Patrick Firman

Denver Sheriff Patrick Firman addressing reporters in 2015 at the Denver City and County Building.

When the October announcement was made that Denver Sheriff Patrick Firman would be stepping down from his post, Mayor Michael Hancock’s press release left out the fact that he’d be appointing Firman to a new position the next morning.

But that's not unusual, said Mike Strott, spokesman for the mayor's office.

"We just don't generally do announcements for the mayor's office staff," he said. "It really depends on the position."  

In Firman's new strategy position, at a salary of $160,000, the former sheriff works with various city departments to use data that helps first responders identify areas in need of public safety, spokeswoman Theresa Marchetta said in a statement. News of the move was first reported by The Denver Post.
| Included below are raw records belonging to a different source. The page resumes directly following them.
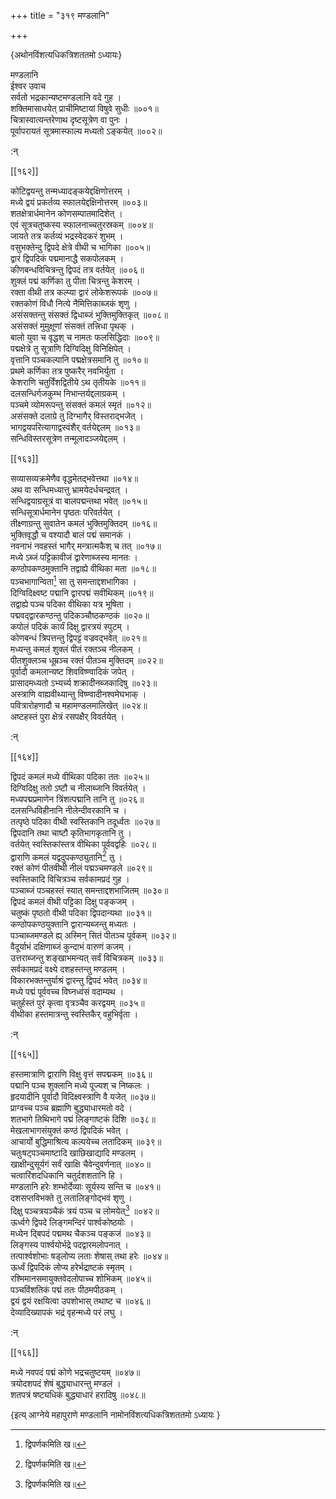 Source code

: +++
title = "३१९ मण्डलानि"

+++

\{अथोनविंशत्यधिकत्रिशततमो ऽध्यायः\}

मण्डलानि  
ईश्वर उवाच  
सर्वतो भद्रकान्यष्टमण्डलानि वदे गुह ।  
शक्तिमासाधयेत् प्राचीमिष्टायां विषुवे सुधीः   ॥००१॥  
चित्रास्वात्यन्तरेणाथ दृष्टसूत्रेण वा पुनः   ।  
पूर्वापरायतं सूत्रमास्फाल्य मध्यतो ऽङ्कयेत् ॥००२॥  
    
:न्  
    
[^१]: द्विपर्णकमिति ख॥  

[[१६२]]
    
कोटिद्वयन्तु तन्मध्यादङ्कयेद्दक्षिणोत्तरम् ।  
मध्ये द्वयं प्रकर्तव्य स्फालयेद्दक्षिनोत्तरम् ॥००३॥  
शतक्षेत्रार्धमानेन कोणसम्पातमादिशेत् ।  
एवं सूत्रचतुष्कस्य स्फालनाच्चतुरस्रकम् ॥००४॥  
जायते तत्र कर्तव्यं भद्रस्वेदकरं शुभम् ।  
वसुभक्तेन्दु द्विपदे क्षेत्रे वीथी च भागिका ॥००५॥  
द्वारं द्विपदिकं पद्ममानाद्धै सकपोलकम् ।  
कीणबन्धविचित्रन्तु द्विपदं तत्र वर्तयेत् ॥००६॥  
शुक्लं पद्मं कर्णिका तु पीता चित्रन्तु केशरम् ।  
रक्ता वीथी तत्र कल्प्या द्वारं लोकेशरूपकं ॥००७॥  
रक्तकोणं विधौ नित्ये नैमित्तिकाब्जकं शृणु ।  
असंसक्तन्तु संसक्तं द्विधाब्जं भुक्तिमुक्तिकृत्   ॥००८॥  
असंसक्तं मुमुक्षूणां संसक्तं तत्त्रिधा पृथक्   ।  
बालो युवा च वृद्धश् च नामतः फलसिद्धिदाः   ॥००९॥  
पद्मक्षेत्रे तु सूत्राणि दिग्विदिक्षु विनिक्षिपेत् ।  
वृत्तानि पञ्चकल्पानि पद्मक्षेत्रसमानि तु ॥०१०॥  
प्रथमे कर्णिका तत्र पुष्करैर् नवभिर्युता ।  
केशराणि चतुर्विंशद्वितीये ऽथ तृतीयके ॥०११॥  
दलसन्धिर्गजकुम्भ निभान्तर्यद्दलाग्रकम् ।  
पञ्चमे व्योमरूपन्तु संसक्तं कमलं स्मृतं   ॥०१२॥  
असंसक्ते दलाग्रे तु दिग्भागैर् विस्तराद्भजेत् ।  
भागद्वयपरित्यागाद्वस्वंशैर् वर्तयेद्दलम् ॥०१३॥  
सन्धिविस्तरसूत्रेण तन्मूलादञ्जयेद्दलम् ।  

[[१६३]]
    
सव्यासव्यक्रमेणैव वृद्धमेतद्भवेत्तथा ॥०१४॥  
अथ वा सन्धिमध्यात्तु भ्रामयेदर्धचन्द्रवत् ।  
सन्धिद्वयाग्रसूत्रं वा बालपद्मन्तथा भवेत् ॥०१५॥  
सन्धिसूत्रार्धमानेन पृष्ठतः परिवर्तयेत् ।  
तीक्ष्णाग्रन्तु सुवातेन कमलं भुक्तिमुक्तिदम् ॥०१६॥  
भुक्तिवृद्धौ च वश्यादौ बालं पद्मं समानकं   ।  
नवनाभं नवहस्तं भागैर् मन्त्रात्मकैश् च तत्   ॥०१७॥  
मध्ये ऽब्जं पट्टिकावीजं द्वारेणाब्जस्य मानतः   ।  
कण्ठोपकण्ठमुक्तानि तद्वाह्ये वीथिका मता   ॥०१८॥  
पञ्चभागान्विता[^१] सा तु समन्ताद्दशभागिका ।  
दिग्विदिक्ष्वष्ट पद्मानि द्वारपद्मं सवीथिकम्   ॥०१९॥  
तद्वाह्ये पञ्च पदिका वीथिका यत्र भूषिता ।  
पद्मवद्द्वारकण्ठन्तु पदिकञ्चौष्ठकण्ठकं   ॥०२०॥  
कपोलं पदिकं कार्यं दिक्षु द्वारत्रयं स्पुटम्   ।  
कोणबन्धं त्रिपत्तन्तु द्विपट्टं वज्रवद्भवेत् ॥०२१॥  
मध्यन्तु कमलं शुक्लं पीतं रक्तञ्च नीलकम्   ।  
पीतशुक्लञ्च धूम्रञ्च रक्तं पीतञ्च मुक्तिदम्   ॥०२२॥  
पूर्वादौ कमलान्यष्ट शिवविष्ण्वादिकं जपेत्   ।  
प्रासादमध्यतो ऽभ्यर्च्य शक्रादीनब्जकादिषु ॥०२३॥  
अस्त्राणि वाह्यवीथ्यान्तु विष्ण्वादीनश्वमेघभाक्   ।  
पवित्रारोहणादौ च महामण्डलमालिखेत् ॥०२४॥  
अष्टहस्तं पुरा क्षेत्रं रसपक्षैर् विवर्तयेत् ।  
    
:न्  
    
[^१]: पञ्चभागमितेति ख॥ , छ॥ च  

[[१६४]]
    
द्विपदं कमलं मध्ये वीथिका पदिका ततः ॥०२५॥  
दिग्विदिक्षु ततो ऽष्टौ च नीलाब्जानि विवर्तयेत् ।  
मध्यपद्मप्रमाणेन त्रिंशत्पद्मानि तानि तु ॥०२६॥  
दलसन्धिविहीनानि नीलेन्दीवरकानि च ।  
तत्पृष्ठे पदिका वीथी स्वस्तिकानि तदूर्ध्वतः   ॥०२७॥  
द्विपदानि तथा चाष्टौ कृतिभागकृतानि तु ।  
वर्तयेत् स्वस्तिकांस्तत्र वीथिका पूर्ववद्वहिः ॥०२८॥  
द्वाराणि कमलं यद्वदुपकण्ठ्युतानि[^१] तु ।  
रक्तं कोणं पीतवीथी नीलं पद्मञ्चमण्डले   ॥०२९॥  
स्वस्तिकादि विचित्रञ्च सर्वकामप्रदं गुह ।  
पञ्चाब्जं पञ्चहस्तं स्यात् समन्ताद्दशभाजितम्   ॥०३०॥  
द्विपदं कमलं वीथी पट्टिका दिक्षु पङ्कजम्   ।  
चतुष्कं पृष्ठतो वीथी पदिका द्विपदान्यथा   ॥०३१॥  
कण्ठोपकण्ठयुक्तानि द्वारान्यब्जन्तु मध्यतः   ।  
पञ्चाब्जमण्डले ह्य् अस्मिन् सितं पीतञ्च पूर्वकम्   ॥०३२॥  
वैदूर्याभं दक्षिणाब्जं कुन्दाभं वारुणं कजम्   ।  
उत्तराब्जन्तु शङ्खाभमन्यत् सर्वं विचित्रकम् ॥०३३॥  
सर्वकामप्रदं वक्ष्ये दशहस्तन्तु मण्डलम् ।  
विकारभक्तन्तुर्याश्रं द्वारन्तु द्विपदं भवेत् ॥०३४॥  
मध्ये पद्मं पूर्ववच्च विघ्नध्वंसं वदाम्यथ   ।  
चतुर्हस्तं पुरं कृत्वा वृत्रञ्चैव करद्वयम् ॥०३५॥  
वीथीका हस्तमात्रन्तु स्वस्तिकैर् वहुभिर्वृता ।  
    
:न्  
    
[^१]: तद्वदुपकण्ठयुतानीति ख॥ , ञ॥ च  

[[१६५]]
    
हस्तमात्राणि द्वाराणि विक्षु वृत्तं सपद्मकम्   ॥०३६॥  
पद्मानि पञ्च शुक्लानि मध्ये पूज्यश् च निष्कलः   ।  
हृदयादीनि पूर्वादौ विदिक्ष्वस्त्राणि वै यजेत् ॥०३७॥  
प्राग्वच्च पञ्च ब्रह्माणि बुद्ध्याधारमतो वदे ।  
शतभागे तिथिभागे पद्मं लिङ्गाष्टकं दिशि   ॥०३८॥  
मेखलाभागसंयुक्तं कण्ठं द्विपदिकं भवेत्   ।  
आचार्यो बुद्धिमाश्रित्य कल्पयेच्च लतादिकम् ॥०३९॥  
चतुःषट्पञ्चमाष्टादि खाछिखाद्यादि मण्डलम्   ।  
खाक्षीन्दुसूर्यगं सर्वं खाक्षि चैवेन्दुवर्णनात्   ॥०४०॥  
चत्वारिंशदधिकानि चतुर्दशशतानि हि ।  
मण्डलानि हरेः शम्भोर्देव्याः सूर्यस्य सन्ति च   ॥०४१॥  
दशसप्तविभक्ते तु लतालिङ्गोद्भवं शृणु ।  
दिक्षु पञ्चत्रयञ्चैकं त्रयं पञ्च च लोमयेत्[^१]   ॥०४२॥  
ऊर्ध्वगे द्विपदे लिङ्गमन्दिरं पार्श्वकोष्ठयोः   ।  
मध्येन द्बिपदं पद्ममथ चैकञ्च पङ्कजं ॥०४३॥  
लिङ्गस्य पार्श्वयोर्भद्रे पदद्वारमलोपनात् ।  
तत्पार्श्वशोभाः षड्लोप्य लताः शेषास् तथा हरेः   ॥०४४॥  
ऊर्ध्वं द्विपदिकं लोप्य हरेर्भद्राष्टकं स्मृतम्   ।  
रश्मिमानसमायुक्तवेदलोपाच्च शोभिकम् ॥०४५॥  
पञ्चविंशतिकं पद्मं ततः पीठमपीठकम्   ।  
द्वयं द्वयं रक्षयित्वा उपशोभास् तथाष्ट च   ॥०४६॥  
देव्यादिख्यापकं भद्रं वृहन्मध्ये परं लघु   ।  
    
:न्  
    
[^१]: लोपयेदिति ञ॥ । लोपयेदिति ट  

[[१६६]]
    
मध्ये नवपदं पद्मं कोणे भद्रचतुष्टयम्   ॥०४७॥  
त्रयोदशपदं शेषं बुद्ध्याधारन्तु मण्डलं   ।  
शतपत्रं षष्ट्यधिकं बुद्ध्याधारं हरादिषु   ॥०४८॥

\{इत्य् आग्नेये महापुराणे मण्डलानि नामोनविंशत्यधिकत्रिशततमो ऽध्यायः  }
“One of Patrick Firman’s accomplishments as sheriff was his work around innovation and utilization of complex data to measure reforms,” she said. “We have a number of initiatives, like Denver’s Opportunity Index and other cross agency needs that rely on successful measurement, smart deployment of technology and creation of a central data hub.”

As head of the Denver jail system for four years, Firman made about $35,000 more annually before abruptly stepping down after losing the confidence of city leaders, some of his own employees and community activists.

He is replaced in the interim by the department’s professional standards director, Fran Gomez — now the city’s first female sheriff — while the search is on for Firman’s replacement.

Meanwhile, Denver City Council is considering a proposal to amend the city charter and allow voters to elect the county’s sheriff, a policy widespread throughout the state.

Mayor Michael Hancock’s office said in a written statement to KMGH-Denver7 that it had not received a proposal, but maintained the position that “public safety agencies are led by a police chief, a fire chief and a sheriff, and it seems unnecessary to elect one of them.”

“Making the difficult and important job of managing our jails even more difficult by politicizing the office instead of focusing on good management could lead to dysfunction,” the email statement said.